* _Your objective_: Tally up the lines below that carry the word "equation", answering with the figure alone.

* _Records provided_:

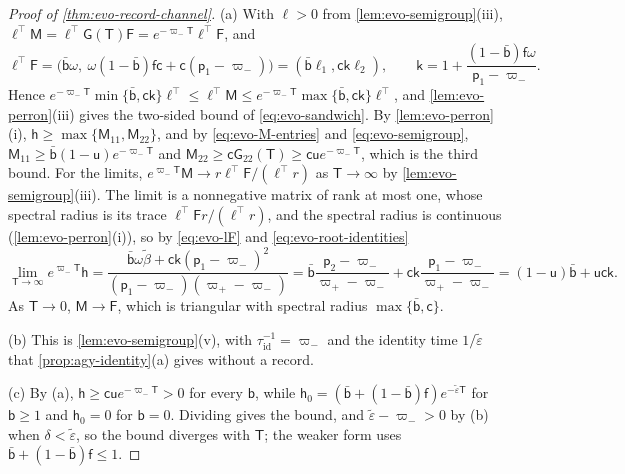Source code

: \begin{proof}[Proof of \cref{thm:evo-record-channel}]
(a) With $\ell>0$ from \cref{lem:evo-semigroup}(iii), $\ell^\top\mathsf M=\ell^\top\mathsf G(\mathsf T)\mathsf F=e^{-\varpi_-\mathsf T}\ell^\top\mathsf F$, and
\begin{equation}\label{eq:evo-lF}
\ell^\top\mathsf F=\bigl(\bar{\mathsf b}\omega,\ \omega(1-\bar{\mathsf b})\mathsf f\mathsf c+\mathsf c(\mathsf p_1-\varpi_-)\bigr)=(\bar{\mathsf b}\ell_1,\mathsf c\mathsf k\ell_2),\qquad\mathsf k=1+\frac{(1-\bar{\mathsf b})\mathsf f\omega}{\mathsf p_1-\varpi_-}.
\end{equation}
Hence $e^{-\varpi_-\mathsf T}\min\{\bar{\mathsf b},\mathsf c\mathsf k\}\ell^\top\le\ell^\top\mathsf M\le e^{-\varpi_-\mathsf T}\max\{\bar{\mathsf b},\mathsf c\mathsf k\}\ell^\top$, and \cref{lem:evo-perron}(iii) gives the two-sided bound of \eqref{eq:evo-sandwich}. By \cref{lem:evo-perron}(i), $\mathsf h\ge\max\{\mathsf M_{11},\mathsf M_{22}\}$, and by \eqref{eq:evo-M-entries} and \eqref{eq:evo-semigroup}, $\mathsf M_{11}\ge\bar{\mathsf b}(1-\mathsf u)e^{-\varpi_-\mathsf T}$ and $\mathsf M_{22}\ge\mathsf c\mathsf G_{22}(\mathsf T)\ge\mathsf c\mathsf ue^{-\varpi_-\mathsf T}$, which is the third bound. For the limits, $e^{\varpi_-\mathsf T}\mathsf M\to r\ell^\top\mathsf F/(\ell^\top r)$ as $\mathsf T\to\infty$ by \cref{lem:evo-semigroup}(iii). The limit is a nonnegative matrix of rank at most one, whose spectral radius is its trace $\ell^\top\mathsf Fr/(\ell^\top r)$, and the spectral radius is continuous (\cref{lem:evo-perron}(i)), so by \eqref{eq:evo-lF} and \eqref{eq:evo-root-identities}
\begin{equation*}
\lim_{\mathsf T\to\infty}e^{\varpi_-\mathsf T}\mathsf h=\frac{\bar{\mathsf b}\omega\tilde\beta+\mathsf c\mathsf k(\mathsf p_1-\varpi_-)^2}{(\mathsf p_1-\varpi_-)(\varpi_+-\varpi_-)}=\bar{\mathsf b}\frac{\mathsf p_2-\varpi_-}{\varpi_+-\varpi_-}+\mathsf c\mathsf k\frac{\mathsf p_1-\varpi_-}{\varpi_+-\varpi_-}=(1-\mathsf u)\bar{\mathsf b}+\mathsf u\mathsf c\mathsf k.
\end{equation*}
As $\mathsf T\to0$, $\mathsf M\to\mathsf F$, which is triangular with spectral radius $\max\{\bar{\mathsf b},\mathsf c\}$.

(b) This is \cref{lem:evo-semigroup}(v), with $\tau_{\mathrm{id}}^{-1}=\varpi_-$ and the identity time $1/\tilde\varepsilon$ that \cref{prop:agy-identity}(a) gives without a record.

(c) By (a), $\mathsf h\ge\mathsf c\mathsf ue^{-\varpi_-\mathsf T}>0$ for every $\mathsf b$, while $\mathsf h_0=(\bar{\mathsf b}+(1-\bar{\mathsf b})\mathsf f)e^{-\tilde\varepsilon\mathsf T}$ for $\mathsf b\ge1$ and $\mathsf h_0=0$ for $\mathsf b=0$. Dividing gives the bound, and $\tilde\varepsilon-\varpi_->0$ by (b) when $\delta<\tilde\varepsilon$, so the bound diverges with $\mathsf T$; the weaker form uses $\bar{\mathsf b}+(1-\bar{\mathsf b})\mathsf f\le1$.


\end{proof}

* _Your response_: 4